Forest of Wonders
Linda Sue Park
HarperCollins, 2016 343 pgs
Wing & Claw Trilogy #1
Raffa lives with his parents in a small village. He is gifted in the ways of mixing potions and his apothecary parents are guiding him in learning the art. Raffa's uncle, also an apothecary, takes advantage of a job opportunity working in the nearby city for the government, taking Raffa's cousin and best friend away with him. After finding a legendary vine in the titled "Forest of Wonders" Raffa concocts a potion that heals a bat and allows him the gift of human speech. The vine is a miracle worker, but, as Raffa soon discovers, is also dangerous. Raffa travels to the city to warn his cousin, who took a cutting from the vine, of the potential dangers. Raffa must trick the ferry man using his apothecary magic to take him across the river and to the big city. Once in the city Raffa is lost. An unfortunate incident lands him in jail, but allows him to make two new friends. One of the new friends, Kuma, has a bear who she can communicate with, much like Raffa's bat Echo, and together the two new friends enter the uncle's home. Uncle is living a posh life in the city. His main task seems to be to develop potions used to train animals to do human's bidding. The tasks seem harmless until Raffa and Kuma discover the real motivation behind the government project. Meanwhile, Raffa's cousin has always been jealous of his apothecaric abilities. Can the cousin be trusted? Raffa and Kuma must protect their animal friends and sift through what they learn in order to discover the truth behind the animal training project, which will involve some dangerous and difficult decisions, including determining who to trust.
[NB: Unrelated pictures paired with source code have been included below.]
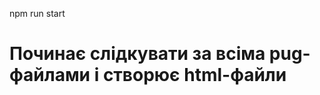 <!-- * Commands -->
<!-- Start -->
npm run start
# Починає слідкувати за всіма pug-файлами і створює html-файли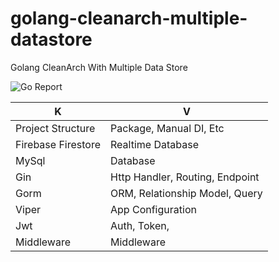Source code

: # golang-cleanarch-multiple-datastore
Golang CleanArch With Multiple Data Store

![Go Report](https://goreportcard.com/badge/github.com/opannapo/golang-cleanarch-multiple-datastore)

| K | V
| ------ | ------ | 
| Project Structure | Package, Manual DI, Etc
| Firebase Firestore | Realtime Database
| MySql | Database
| Gin | Http Handler, Routing, Endpoint
| Gorm | ORM, Relationship Model, Query
| Viper | App Configuration
| Jwt | Auth, Token, 
| Middleware | Middleware

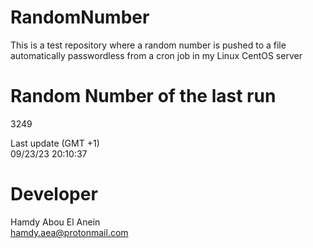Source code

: # RandomNumber    
This is a test repository where a random number is pushed to a file automatically passwordless from a cron job in my Linux CentOS server    
# Random Number of the last run   
3249
      
Last update (GMT +1)    
09/23/23 20:10:37
# Developer    
Hamdy Abou El Anein   
hamdy.aea@protonmail.com
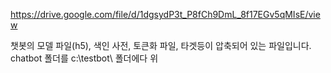 https://drive.google.com/file/d/1dgsydP3t_P8fCh9DmL_8f17EGv5qMIsE/view 

챗봇의 모델 파일(h5), 색인 사전, 토큰화 파일, 타겟등이 압축되어 있는 파일입니다.
chatbot 폴더를 c:\testbot\ 폴더에다 위
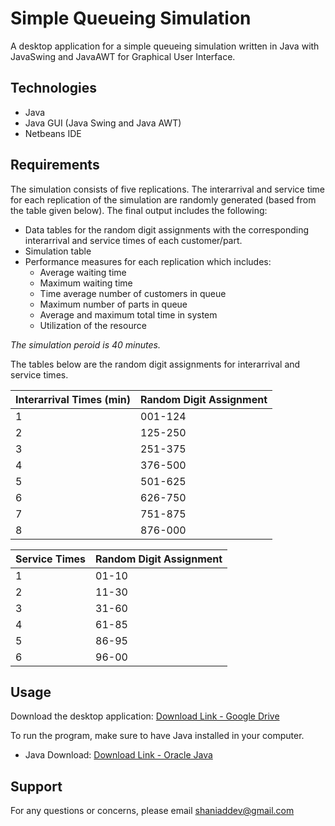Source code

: # Simple Queueing Simulation
A desktop application for a simple queueing simulation written in Java with JavaSwing and JavaAWT for Graphical User Interface.

## Technologies
- Java
- Java GUI (Java Swing and Java AWT)
- Netbeans IDE

## Requirements
The simulation consists of five replications. The interarrival and service time for each replication of the simulation are randomly generated (based from the table given below). The final output includes the following:
- Data tables for the random digit assignments with the corresponding interarrival and service times of each customer/part.
- Simulation table
- Performance measures for each replication which includes:
  - Average waiting time
  - Maximum waiting time
  - Time average number of customers in queue
  - Maximum number of parts in queue
  - Average and maximum total time in system
  - Utilization of the resource
  
_The simulation peroid is 40 minutes._

The tables below are the random digit assignments for interarrival and service times.

Interarrival Times (min) | Random Digit Assignment
------------------------ | -----------------------
1 | 001-124
2 | 125-250
3 | 251-375
4 | 376-500
5 | 501-625
6 | 626-750
7 | 751-875
8 | 876-000

Service Times | Random Digit Assignment
--------------| -----------------------
1 | 01-10
2 | 11-30
3 | 31-60
4 | 61-85
5 | 86-95
6 | 96-00

## Usage
Download the desktop application: [Download Link - Google Drive](http://bit.ly/2FSEMQ2)

To run the program, make sure to have Java installed in your computer.

- Java Download: [Download Link - Oracle Java](https://java.com/en/download/)


## Support
For any questions or concerns, please email [shaniaddev@gmail.com](mailto:shaniaddev@gmail.com?subject=[GitHub]%20Simple%20Queueing%20Simulation)
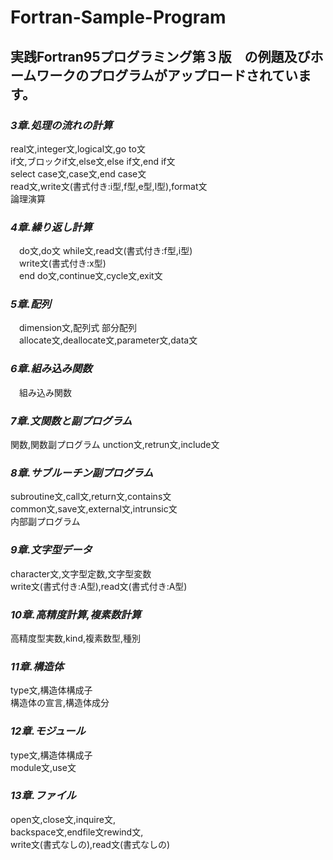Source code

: # Fortran-Sample-Program
## 実践Fortran95プログラミング第３版　の例題及びホームワークのプログラムがアップロードされています。
  

### _3章.処理の流れの計算_  
  real文,integer文,logical文,go to文  
  if文,ブロックif文,else文,else if文,end if文  
  select case文,case文,end case文  
  read文,write文(書式付き:i型,f型,e型,l型),format文  
  論理演算
### _4章.繰り返し計算_  
　do文,do文 while文,read文(書式付き:f型,i型)  
　write文(書式付き:x型)  
　end do文,continue文,cycle文,exit文
### _5章.配列_  
　dimension文,配列式 部分配列  
　allocate文,deallocate文,parameter文,data文
### _6章.組み込み関数_  
　組み込み関数
### _7章.文関数と副プログラム_  
  関数,関数副プログラム
  unction文,retrun文,include文
### _8章.サブルーチン副プログラム_ 
  subroutine文,call文,return文,contains文  
  common文,save文,external文,intrunsic文  
  内部副プログラム 
### _9章.文字型データ_ 
  character文,文字型定数,文字型変数  
  write文(書式付き:A型),read文(書式付き:A型)  
### _10章.高精度計算,複素数計算_ 
  高精度型実数,kind,複素数型,種別  
### _11章.構造体_ 
  type文,構造体構成子  
  構造体の宣言,構造体成分   
### _12章.モジュール_ 
  type文,構造体構成子  
  module文,use文  
### _13章.ファイル_ 
  open文,close文,inquire文,  
  backspace文,endfile文rewind文,  
  write文(書式なしの),read文(書式なしの)  
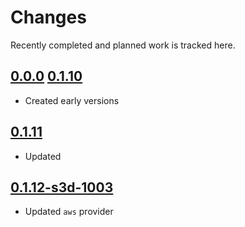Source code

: # Changes
Recently completed and planned work is tracked here.

## [0.0.0](.) [0.1.10](.)
- Created early versions

## [0.1.11](.)
- Updated

## [0.1.12-s3d-1003](.)
- Updated `aws` provider
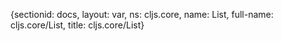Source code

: {sectionid: docs, layout: var, ns: cljs.core, name: List, full-name: cljs.core/List,
  title: cljs.core/List}
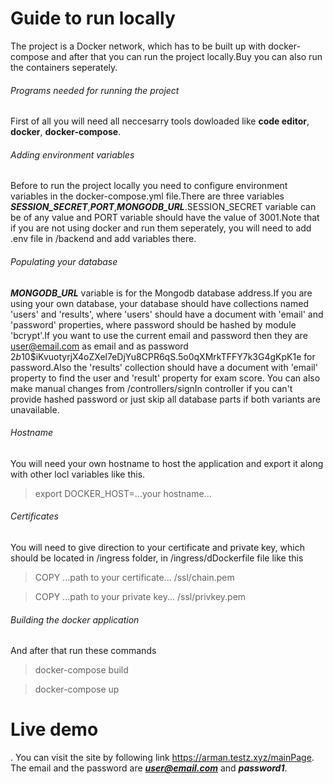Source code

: # Guide to run locally

The project is a Docker network, which has to be built up with docker-compose and after that you can run the project locally.Buy you can also run the containers seperately.

###### Programs needed for running the project
First of all you will need all neccesarry tools dowloaded like **code editor**, **docker**, **docker-compose**.

###### Adding environment variables
Before to run the project locally you need to configure environment variables in the docker-compose.yml file.There are three variables ***SESSION_SECRET***,***PORT***,***MONGODB_URL***.SESSION_SECRET variable can be of any value and PORT variable should have the value of 3001.Note that if you are not using docker and run them seperately, you will need to add .env file in /backend and add variables there.

###### Populating your database
***MONGODB_URL*** variable is for the Mongodb database address.If you are using your own database, your database should have collections named 'users' and 'results', where 'users' should have a document with 'email' and 'password' properties, where password should be hashed by module 'bcrypt'.If you want to use the current email and password then they are user@email.com as email and as password $2b$10$iKvuotyrjX4oZXel7eDjYu8CPR6qS.5o0qXMrkTFFY7k3G4gKpK1e for password.Also the 'results' collection should have a document with 'email' property to find the user and 'result' property for exam score.  You can also make manual changes from /controllers/signIn controller if you can't provide hashed password or just skip all database parts if both variants are unavailable.

###### Hostname
You will need your own hostname to host the application and export it along with other locl variables like this.

> export DOCKER_HOST=...your hostname...

###### Certificates
You will need to give direction to your certificate and private key, which should be located in /ingress folder, in /ingress/dDockerfile file like this

> COPY ...path to your certificate... /ssl/chain.pem

> COPY ...path to your private key... /ssl/privkey.pem


###### Building the docker application
And after that run these commands

> docker-compose build

> docker-compose up

# Live demo
.
You can visit the site by following link https://arman.testz.xyz/mainPage. The email and the password are ***user@email.com*** and ***password1***.
 

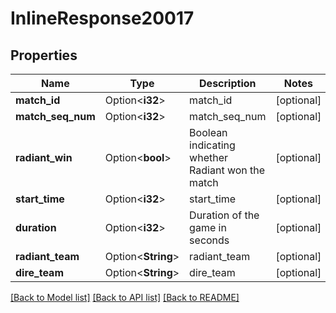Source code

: # InlineResponse20017

## Properties

Name | Type | Description | Notes
------------ | ------------- | ------------- | -------------
**match_id** | Option<**i32**> | match_id | [optional]
**match_seq_num** | Option<**i32**> | match_seq_num | [optional]
**radiant_win** | Option<**bool**> | Boolean indicating whether Radiant won the match | [optional]
**start_time** | Option<**i32**> | start_time | [optional]
**duration** | Option<**i32**> | Duration of the game in seconds | [optional]
**radiant_team** | Option<**String**> | radiant_team | [optional]
**dire_team** | Option<**String**> | dire_team | [optional]

[[Back to Model list]](../README.md#documentation-for-models) [[Back to API list]](../README.md#documentation-for-api-endpoints) [[Back to README]](../README.md)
Newbery winner, Linda Sue Park, turns to the world of fantasy in this new trilogy for middle readers. The book starts with a map of the land of Obsidia, which children will enjoy pouring over, that reveals to readers that this book is set in a magical world where anything is possible. Raffa has an almost magical gift for mixing potions and it is cool when he is drawn to the vine, heals and befriends the bat, and then Echo begins to speak. From there the book becomes a quest to find his uncle and cousin in the city and overcoming the dangers and obstacles along the way. Once safely ensconced in his uncle's home the book changes again as we suspect their is more to the animal training than meets the eye. The mystery surrounding the animals and who is behind the scheme is revealed, but a cliff hanger of an ending keeps the reader guessing as to how the evil doers will be stopped. The magic in the story comes from the potions created, resulting in animal/human communication. This book has an involved plot with some surprises that will fully engage young intelligent readers. The length of the book is decent and the chapters end at a comfortable interval. Kids ready for more involved fantasy, yet not ready for the seriously heavy stuff, will find this an enjoyable and engaging read. Raffa is talented and smarter than both his contemporaries and adults alike, yet remains humble and always moralistic. He faces tough choices, yet always seems to make the ethical decision. The "Forest of Wonders" in the title does not seem to be very magical. It serves only as a host to the vine with magical properties. Does the forest hold more magic? perhaps that will be revealed in the next series installment.